The Coherence of Theism
Oxford University Press

The Coherence of Theism, first published in 1977, was concerned with the meaning and coherence of the claim that there is a God. It proved to be the first volume of a trilogy on theism—The Existence of God (1979) on the worth of arguments for and against the existence of God, and Faith and Reason (1981) on the relevance of arguments to religious faith.

While remaining in full sympathy with the general approach and main conclusions of the book, I have come——in the course of subsequent writing——to change or clarify my views on several relatively minor matters, and these changes and clarifications are incorporated into this revised edition. I have amended my account of omnipotence in Chapters 9 and 14 so as to make it clear that it allows for the impossibility of God committing suicide. I have amended my account of omniscience in Chapter 10 so as to allow for the fact (which I denied in 1977) that there are propositions which can only be known by certain persons at certain times, and so as to allow for the fact that God does not normally ‘bind the future’. I have amended certain passages in which I discuss moral issues in order to make clear the difference within the realm of the morally good between the obligatory and the supererogatory, a difference which I now believe to be very important for morality. Finally, and most importantly, I now believe that an argument given in 1977 towards the end of Chapter 12 to the effect that there can only be one personal ground of being, i.e. one God, is fallacious. There can be more than one such if they are related to each other in a certain sort of way, viz., in the way in which Christian theology represents them as related in the Holy Trinity. I do not discuss this ( matter fully in the revised Chapter 12, but merely refer to the possibility; I expect to treat it more fully in due course.

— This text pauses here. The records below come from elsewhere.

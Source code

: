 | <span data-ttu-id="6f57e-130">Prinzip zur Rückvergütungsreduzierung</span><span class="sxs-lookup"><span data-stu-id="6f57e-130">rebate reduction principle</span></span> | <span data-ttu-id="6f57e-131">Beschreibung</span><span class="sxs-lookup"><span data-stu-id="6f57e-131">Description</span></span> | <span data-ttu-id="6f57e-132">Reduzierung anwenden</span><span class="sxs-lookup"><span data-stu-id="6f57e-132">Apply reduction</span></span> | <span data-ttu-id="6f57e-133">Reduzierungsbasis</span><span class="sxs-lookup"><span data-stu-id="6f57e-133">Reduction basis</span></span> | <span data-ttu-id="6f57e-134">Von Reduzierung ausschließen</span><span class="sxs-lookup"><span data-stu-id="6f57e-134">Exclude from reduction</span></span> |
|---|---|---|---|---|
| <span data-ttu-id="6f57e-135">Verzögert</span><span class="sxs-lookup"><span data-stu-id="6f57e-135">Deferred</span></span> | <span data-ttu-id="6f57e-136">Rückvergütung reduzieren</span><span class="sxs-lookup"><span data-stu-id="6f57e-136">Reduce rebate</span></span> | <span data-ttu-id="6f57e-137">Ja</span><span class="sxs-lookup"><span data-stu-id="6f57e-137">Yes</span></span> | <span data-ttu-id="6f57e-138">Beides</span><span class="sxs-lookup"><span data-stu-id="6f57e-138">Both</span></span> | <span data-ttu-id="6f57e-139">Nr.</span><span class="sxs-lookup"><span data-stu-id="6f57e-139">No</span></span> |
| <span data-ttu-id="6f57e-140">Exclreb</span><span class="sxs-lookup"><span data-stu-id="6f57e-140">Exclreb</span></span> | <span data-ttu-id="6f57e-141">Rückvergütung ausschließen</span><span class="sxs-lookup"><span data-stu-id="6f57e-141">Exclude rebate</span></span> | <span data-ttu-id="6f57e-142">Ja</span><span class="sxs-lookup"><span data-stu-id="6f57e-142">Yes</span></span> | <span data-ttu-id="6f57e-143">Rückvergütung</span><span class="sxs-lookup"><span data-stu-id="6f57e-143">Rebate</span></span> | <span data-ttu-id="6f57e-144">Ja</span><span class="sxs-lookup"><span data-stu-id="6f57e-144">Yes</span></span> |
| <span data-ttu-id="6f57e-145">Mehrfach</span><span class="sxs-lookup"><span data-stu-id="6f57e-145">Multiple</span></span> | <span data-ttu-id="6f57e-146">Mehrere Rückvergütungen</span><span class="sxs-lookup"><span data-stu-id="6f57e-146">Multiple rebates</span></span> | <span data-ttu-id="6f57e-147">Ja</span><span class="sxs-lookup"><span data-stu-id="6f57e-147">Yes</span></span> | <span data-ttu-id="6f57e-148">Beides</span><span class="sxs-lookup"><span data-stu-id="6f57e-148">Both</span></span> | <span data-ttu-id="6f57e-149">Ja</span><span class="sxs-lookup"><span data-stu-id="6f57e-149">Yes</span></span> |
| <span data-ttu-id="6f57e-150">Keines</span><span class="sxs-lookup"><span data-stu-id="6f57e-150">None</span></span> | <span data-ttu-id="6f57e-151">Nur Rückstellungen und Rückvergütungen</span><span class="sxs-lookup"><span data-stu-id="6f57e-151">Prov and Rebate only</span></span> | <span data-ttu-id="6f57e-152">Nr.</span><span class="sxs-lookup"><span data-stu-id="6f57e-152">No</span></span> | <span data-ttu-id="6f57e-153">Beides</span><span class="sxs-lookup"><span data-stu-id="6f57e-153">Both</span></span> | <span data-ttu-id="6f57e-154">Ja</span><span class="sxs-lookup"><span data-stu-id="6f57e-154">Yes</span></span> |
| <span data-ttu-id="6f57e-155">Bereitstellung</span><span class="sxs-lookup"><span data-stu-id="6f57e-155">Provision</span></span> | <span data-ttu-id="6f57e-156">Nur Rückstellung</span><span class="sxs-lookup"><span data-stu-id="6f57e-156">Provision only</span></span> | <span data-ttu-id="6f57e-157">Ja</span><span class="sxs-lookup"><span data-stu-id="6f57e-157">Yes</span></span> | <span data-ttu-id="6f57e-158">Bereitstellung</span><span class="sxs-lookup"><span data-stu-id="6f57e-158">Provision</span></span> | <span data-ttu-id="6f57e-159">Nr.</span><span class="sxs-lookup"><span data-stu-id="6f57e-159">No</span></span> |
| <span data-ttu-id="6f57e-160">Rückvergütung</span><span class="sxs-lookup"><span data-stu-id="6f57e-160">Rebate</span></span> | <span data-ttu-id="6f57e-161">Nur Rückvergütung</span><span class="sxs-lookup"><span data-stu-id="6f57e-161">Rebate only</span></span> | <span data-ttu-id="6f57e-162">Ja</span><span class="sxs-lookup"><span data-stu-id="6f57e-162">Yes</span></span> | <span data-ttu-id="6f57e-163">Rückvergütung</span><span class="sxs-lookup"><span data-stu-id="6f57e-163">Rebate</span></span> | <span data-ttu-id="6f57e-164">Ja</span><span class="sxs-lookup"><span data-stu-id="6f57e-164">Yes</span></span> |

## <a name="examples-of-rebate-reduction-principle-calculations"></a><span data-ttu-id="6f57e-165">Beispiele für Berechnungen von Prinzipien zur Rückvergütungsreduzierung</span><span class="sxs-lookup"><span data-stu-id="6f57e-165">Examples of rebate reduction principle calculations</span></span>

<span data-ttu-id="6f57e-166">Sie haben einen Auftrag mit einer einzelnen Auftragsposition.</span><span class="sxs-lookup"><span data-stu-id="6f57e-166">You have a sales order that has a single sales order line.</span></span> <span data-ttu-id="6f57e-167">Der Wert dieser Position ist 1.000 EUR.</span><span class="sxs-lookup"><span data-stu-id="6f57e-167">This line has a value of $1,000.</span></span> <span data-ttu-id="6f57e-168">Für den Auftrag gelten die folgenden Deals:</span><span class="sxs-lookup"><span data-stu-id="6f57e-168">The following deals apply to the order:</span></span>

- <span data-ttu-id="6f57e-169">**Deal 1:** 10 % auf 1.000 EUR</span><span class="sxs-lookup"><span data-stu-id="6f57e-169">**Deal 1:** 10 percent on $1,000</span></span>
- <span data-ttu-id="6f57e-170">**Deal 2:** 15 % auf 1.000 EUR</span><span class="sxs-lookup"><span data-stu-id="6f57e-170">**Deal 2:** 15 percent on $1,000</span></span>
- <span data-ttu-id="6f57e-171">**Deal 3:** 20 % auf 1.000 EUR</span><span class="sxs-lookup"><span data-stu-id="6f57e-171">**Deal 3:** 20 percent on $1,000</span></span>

Apart from the above amendments, The Coherence of Theism is virtually unchanged and seems to me to give a correct account of the nature of the God whose existence was affirmed in The Existence of God. At the end of the 1977 Introduction, I expressed the need for theology to return to the standards of clear and rigorous argument characteristic of some earlier centuries. It is good, fifteen years later, to be able to record the emergence, within Anglo‐American philosophy, of a small genre of philosophical theology satisfying that need, and having an influence within theology and philosophy generally.

R. G. S.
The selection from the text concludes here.